Jo Hiestand starts right off making each book in this series a stand-alone. Sneaking in background and the history of her characters through dialog and description. When McLaren’s buddy Jamie calls for help, even their banter gives you a picture of what has occurred previously in the series. And yet, to a reader like me who hasn’t missed one book, it seems varied every time. It’s why I call it sneaking. Never once have I thought “oh no she’s going to tell it again”.
The setting of this book is in another small village; this one touristy only in certain seasons, and it's built near a mere (a lake) that is thought to be haunted. Hiestand does not miss a chance to use her skill with descriptive writing. She set me right down in the beautiful place and built a mystery around me. Once more, a well-written great mystery to curl up with.
read an excerpt...
“I believe you, but the police might not. They don’t know what you’re capable of, how angry you were. They can imagine you’re livid because he couldn’t come up with the loan money, so now you have to pay it. You’re at the mere earlier than agreed upon. It’s afterhours. It’s dark. No lights on. You could have easily killed Cameron. He trusted you.”
Gareth opened his mouth, but McLaren waved off his comment.
“Your feelings are boiling over. You go up to him, maybe just to talk, but you’re livid and you clobber him with a stone. He falls. Maybe he’s not dead, but if he’s not, you’re scared that when he wakes he’ll remember you attacked him. So you do the only thing that makes sense at that moment. You roll him into the mere to drown.”

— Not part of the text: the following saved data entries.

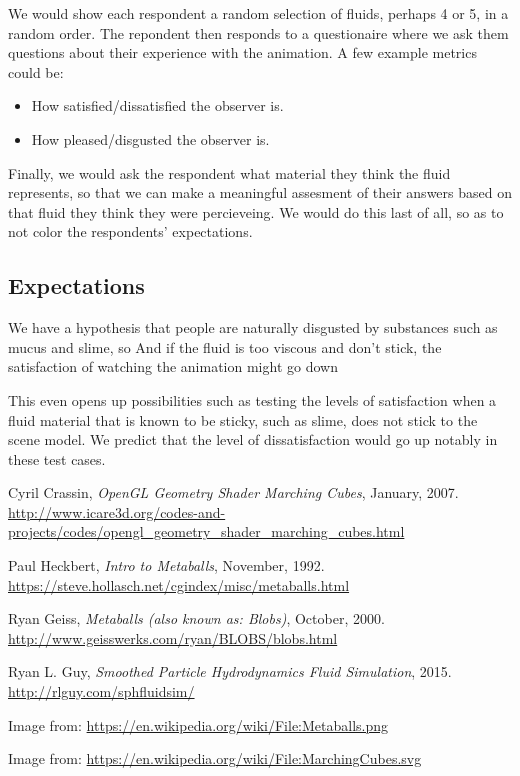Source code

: \documentclass{article}
\begin{document}
\begin{multicols}{2}
            We would show each respondent a random selection of fluids, perhaps 4 or 5, in a random order. The repondent then responds to a questionaire where we ask them questions about their experience with the animation. A few example metrics could be:
            
            \begin{itemize}
                \item How satisfied/dissatisfied the observer is.
                \item How pleased/disgusted the observer is.
            \end{itemize}
            
            Finally, we would ask the respondent what material they think the fluid represents, so that we can make a meaningful assesment of their answers based on that fluid they think they were percieveing. We would do this last of all, so as to not color the respondents' expectations.

        \subsection{Expectations}

            We have a hypothesis that people are naturally disgusted by substances such as mucus and slime, so 
            And if the fluid is too viscous and don't stick, the satisfaction of watching the animation might go down

            This even opens up possibilities such as testing the levels of satisfaction when a fluid material that is known to be sticky, such as slime, does not stick to the scene model. We predict that the level of dissatisfaction would go up notably in these test cases.

	\end{multicols}

\begin{thebibliography}{9}

	Cyril Crassin,
	\textit{OpenGL Geometry Shader Marching Cubes},
	January,
	2007.
	\\
	\url{http://www.icare3d.org/codes-and-projects/codes/opengl_geometry_shader_marching_cubes.html}

	Paul Heckbert,
	\textit{Intro to Metaballs},
	November,
	1992.
	\\
	\url{https://steve.hollasch.net/cgindex/misc/metaballs.html}
	
	Ryan Geiss,
	\textit{Metaballs (also known as: Blobs)},
	October,
	2000.
	\\
	\url{http://www.geisswerks.com/ryan/BLOBS/blobs.html}

	Ryan L. Guy,
	\textit{Smoothed Particle Hydrodynamics Fluid Simulation},
	2015.
	\\
	\url{http://rlguy.com/sphfluidsim/}

	Image from: \url{https://en.wikipedia.org/wiki/File:Metaballs.png}

  Image from: \url{https://en.wikipedia.org/wiki/File:MarchingCubes.svg}

\end{thebibliography}
\end{document}

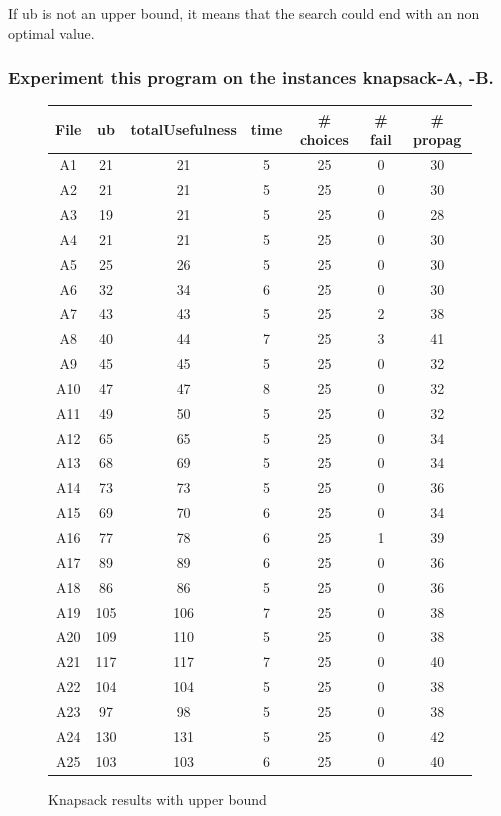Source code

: \documentclass[a4paper ,12pt,french]{article}
\begin{document}
If ub is not an upper bound, it means that the search could end with an non optimal value.

\subsubsection{Experiment this program on the instances knapsack-A, -B. }




\begin{figure}[!ht]
\begin{tabular}{|c|c|c|c|c|c|c|}     \hline
File & ub & totalUsefulness & time & \# choices & \# fail & \# propag \\ \hline 
A1&21&21&5&25&0&30   \\ \hline
A2&21&21&5&25&0&30   \\ \hline
A3&19&21&5&25&0&28   \\ \hline
A4&21&21&5&25&0&30   \\ \hline
A5&25&26&5&25&0&30   \\ \hline
A6&32&34&6&25&0&30   \\ \hline
A7&43&43&5&25&2&38   \\ \hline
A8&40&44&7&25&3&41   \\ \hline
A9&45&45&5&25&0&32   \\ \hline
A10&47&47&8&25&0&32  \\ \hline
A11&49&50&5&25&0&32  \\ \hline
A12&65&65&5&25&0&34  \\ \hline
A13&68&69&5&25&0&34  \\ \hline
A14&73&73&5&25&0&36  \\ \hline
A15&69&70&6&25&0&34  \\ \hline
A16&77&78&6&25&1&39  \\ \hline
A17&89&89&6&25&0&36  \\ \hline
A18&86&86&5&25&0&36  \\ \hline
A19&105&106&7&25&0&38\\ \hline
A20&109&110&5&25&0&38\\ \hline
A21&117&117&7&25&0&40\\ \hline
A22&104&104&5&25&0&38\\ \hline
A23&97&98&5&25&0&38  \\ \hline
A24&130&131&5&25&0&42\\ \hline
A25&103&103&6&25&0&40\\ \hline
\end{tabular}
\caption{Knapsack results with upper bound}
\label{FIGA}
\end{figure}
\end{document}
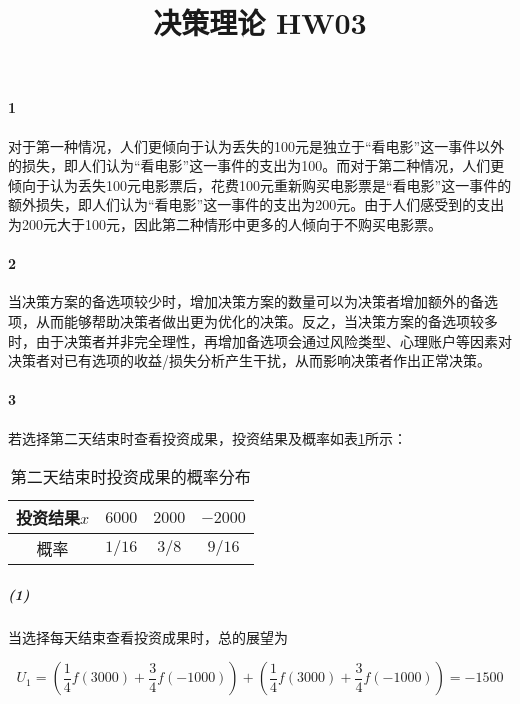 \documentclass{../notes}
\title{决策理论 HW03}
\begin{document}
\maketitle

\paragraph*{1} 对于第一种情况，人们更倾向于认为丢失的100元是独立于“看电影”这一事件以外的损失，即人们认为“看电影”这一事件的支出为100。而对于第二种情况，人们更倾向于认为丢失100元电影票后，花费100元重新购买电影票是“看电影”这一事件的额外损失，即人们认为“看电影”这一事件的支出为200元。由于人们感受到的支出为200元大于100元，因此第二种情形中更多的人倾向于不购买电影票。

\separate

\paragraph*{2} 当决策方案的备选项较少时，增加决策方案的数量可以为决策者增加额外的备选项，从而能够帮助决策者做出更为优化的决策。反之，当决策方案的备选项较多时，由于决策者并非完全理性，再增加备选项会通过风险类型、心理账户等因素对决策者对已有选项的收益/损失分析产生干扰，从而影响决策者作出正常决策。

\separate

\paragraph*{3} 若选择第二天结束时查看投资成果，投资结果及概率如表\ref{tbl:two-days}所示：

\begin{table}[ht]
    \centering
    \caption{第二天结束时投资成果的概率分布}
    \label{tbl:two-days}
    \begin{tabular}{*{4}{c}}
        \toprule
        投资结果$x$ & $6000$ & $2000$ & $-2000$ \\
        \midrule
        概率      & $1/16$ & $3/8$  & $9/16$  \\
        \bottomrule
    \end{tabular}
\end{table}

\subparagraph*{(1)} 当选择每天结束查看投资成果时，总的展望为

\begin{equation}
    U_1 = \left(\frac 14f(3000) + \frac 34f(-1000)\right) + \left(\frac 14f(3000) + \frac 34f(-1000)\right) = -1500
\end{equation}
\end{document}
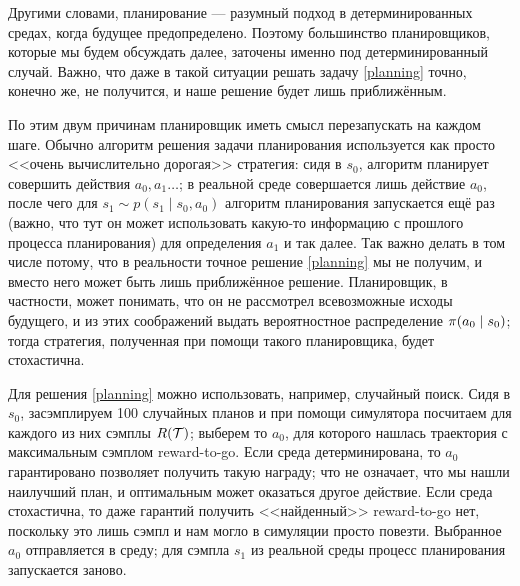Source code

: Другими словами, планирование --- разумный подход в детерминированных средах, когда будущее предопределено. Поэтому большинство планировщиков, которые мы будем обсуждать далее, заточены именно под детерминированный случай. Важно, что даже в такой ситуации решать задачу \eqref{planning} точно, конечно же, не получится, и наше решение будет лишь приближённым. 

По этим двум причинам планировщик иметь смысл перезапускать на каждом шаге. Обычно алгоритм решения задачи планирования используется как просто <<очень вычислительно дорогая>> стратегия: сидя в $s_0$, алгоритм планирует совершить действия $a_0, a_1 \dots$; в реальной среде совершается лишь действие $a_0$, после чего для $s_1 \sim p(s_1 \mid s_0, a_0)$ алгоритм планирования запускается ещё раз (важно, что тут он может использовать какую-то информацию с прошлого процесса планирования) для определения $a_1$ и так далее. Так важно делать в том числе потому, что в реальности точное решение \eqref{planning} мы не получим, и вместо него может быть лишь приближённое решение. Планировщик, в частности, может понимать, что он не рассмотрел всевозможные исходы будущего, и из этих соображений выдать вероятностное распределение $\pi(a_0 \HM\mid s_0)$; тогда стратегия, полученная при помощи такого планировщика, будет стохастична.

\begin{example}
Для решения \eqref{planning} можно использовать, например, случайный поиск. Сидя в $s_0$, засэмплируем 100 случайных планов и при помощи симулятора посчитаем для каждого из них сэмплы $R(\mathcal{T})$; выберем то $a_0$, для которого нашлась траектория с максимальным сэмплом reward-to-go. Если среда детерминирована, то $a_0$ гарантировано позволяет получить такую награду; что не означает, что мы нашли наилучший план, и оптимальным может оказаться другое действие. Если среда стохастична, то даже гарантий получить <<найденный>> reward-to-go нет, поскольку это лишь сэмпл и нам могло в симуляции просто повезти. Выбранное $a_0$ отправляется в среду; для сэмпла $s_1$ из реальной среды процесс планирования запускается заново. 


\end{example}

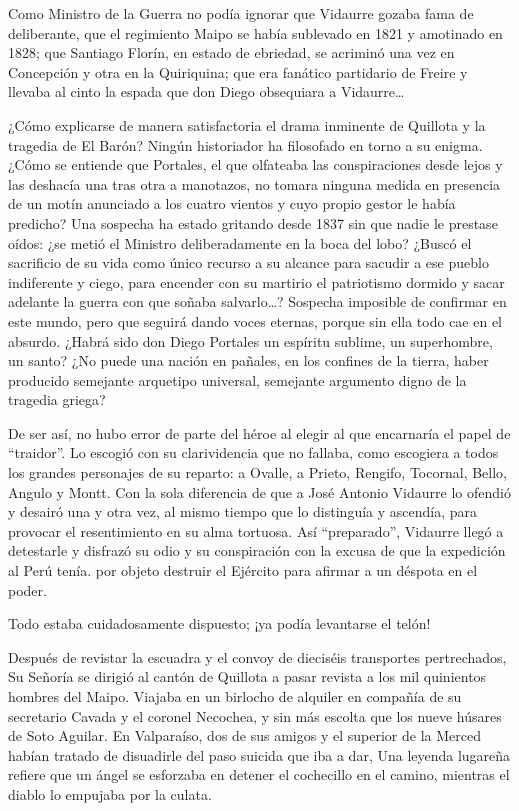\documentclass[10pt,twoside,openright]{memoir}
\begin{document}
Como Ministro de la Guerra no podía ignorar que Vidaurre gozaba fama de
deliberante, que el regimiento Maipo se había sublevado en 1821 y
amotinado en 1828; que Santiago Florín, en estado de ebriedad, se
acriminó una vez en Concepción y otra en la Quiriquina; que era fanático
partidario de Freire y llevaba al cinto la espada que don Diego
obsequiara a Vidaurre\ldots

¿Cómo explicarse de manera satisfactoria el drama inminente de Quillota
y la tragedia de El Barón? Ningún historiador ha filosofado en torno a
su enigma. ¿Cómo se entiende que Portales, el que olfateaba las
conspiraciones desde lejos y las deshacía una tras otra a manotazos, no
tomara ninguna medida en presencia de un motín anunciado a los cuatro
vientos y cuyo propio gestor le había predicho? Una sospecha ha estado
gritando desde 1837 sin que nadie le prestase oídos: ¿se metió el
Ministro deliberadamente en la boca del lobo? ¿Buscó el sacrificio de su
vida como único recurso a su alcance para sacudir a ese pueblo
indiferente y ciego, para encender con su martirio el patriotismo
dormido y sacar adelante la guerra con que soñaba salvarlo\ldots? Sospecha
imposible de confirmar en este mundo, pero que seguirá dando voces
eternas, porque sin ella todo cae en el absurdo. ¿Habrá sido don Diego
Portales un espíritu sublime, un superhombre, un santo? ¿No puede una
nación en pañales, en los confines de la tierra, haber producido
semejante arquetipo universal, semejante argumento digno de la tragedia
griega?

De ser así, no hubo error de parte del héroe al elegir al que encarnaría
el papel de ``traidor''. Lo escogió con su clarividencia que no fallaba,
como escogiera a todos los grandes personajes de su reparto: a Ovalle, a
Prieto, Rengifo, Tocornal, Bello, Angulo y Montt. Con la sola diferencia
de que a José Antonio Vidaurre lo ofendió y desairó una y otra vez, al
mismo tiempo que lo distinguía y ascendía, para provocar el
resentimiento en su alma tortuosa. Así ``preparado'', Vidaurre llegó a
detestarle y disfrazó su odio y su conspiración con la excusa de que la
expedición al Perú tenía. por objeto destruir el Ejército para afirmar a
un déspota en el poder.

Todo estaba cuidadosamente dispuesto; ¡ya podía levantarse el telón!

Después de revistar la escuadra y el convoy de dieciséis transportes
pertrechados, Su Señoría se dirigió al cantón de Quillota a pasar
revista a los mil quinientos hombres del Maipo. Viajaba en un birlocho
de alquiler en compañía de su secretario Cavada y el coronel Necochea, y
sin más escolta que los nueve húsares de Soto Aguilar. En Valparaíso,
dos de sus amigos y el superior de la Merced habían tratado de
disuadirle del paso suicida que iba a dar, Una leyenda lugareña refiere
que un ángel se esforzaba en detener el cochecillo en el camino,
mientras el diablo lo empujaba por la culata.
\end{document}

Gareth stared at McLaren, unable to speak. His fingers sought the edge of the counter to steady himself. A car crawled up the High Street and disappeared before he found his voice. “That’s absurd. It never happened. I arrived with Lisa and Paul and Rhys. I never got there early—”
“Cameron was killed, Gareth. Someone had to have done it. And did it that night. I don’t think you’re culpable, but this could be exactly what the police think. More so, considering your history with him.”
A car turned off the High Street and stopped at the front of the shop.
Gareth stood up and walked over to the display window. “Who’s that? It’s nearly closing time.” He held up a hand, shielding his eyes from the intense headlight beams that lit up the room and threw shadows across the floor.
The lights cut off, leaving an ominous feeling that something unpleasant was about to happen.
about Jo Hiestand...
Jo A. Hiestand grew up on regular doses of music, books, and Girl Scout camping. She gravitated toward writing in her post-high school years and finally did something sensible about it, graduating from Webster University with a BA degree in English and departmental honors. She writes two British mystery series—of which two books have garnered the prestigious N.N. Light’s Book Heaven ‘Best Mystery Novel’ two years straight. She also writes two Missouri-based mystery series that are grounded in places associated with her camping haunts. The camping is a thing of the past, for the most part, but the music stayed with her in the form of playing guitar and harpsichord, and singing in a folk group. Jo carves jack o’ lanterns badly; sings loudly; and loves barbecue sauce and ice cream (separately, not together), kilts (especially if men wear them), clouds and stormy skies, and the music of G.F. Handel. You can usually find her pulling mystery plots out of scenery—whether from photographs or the real thing.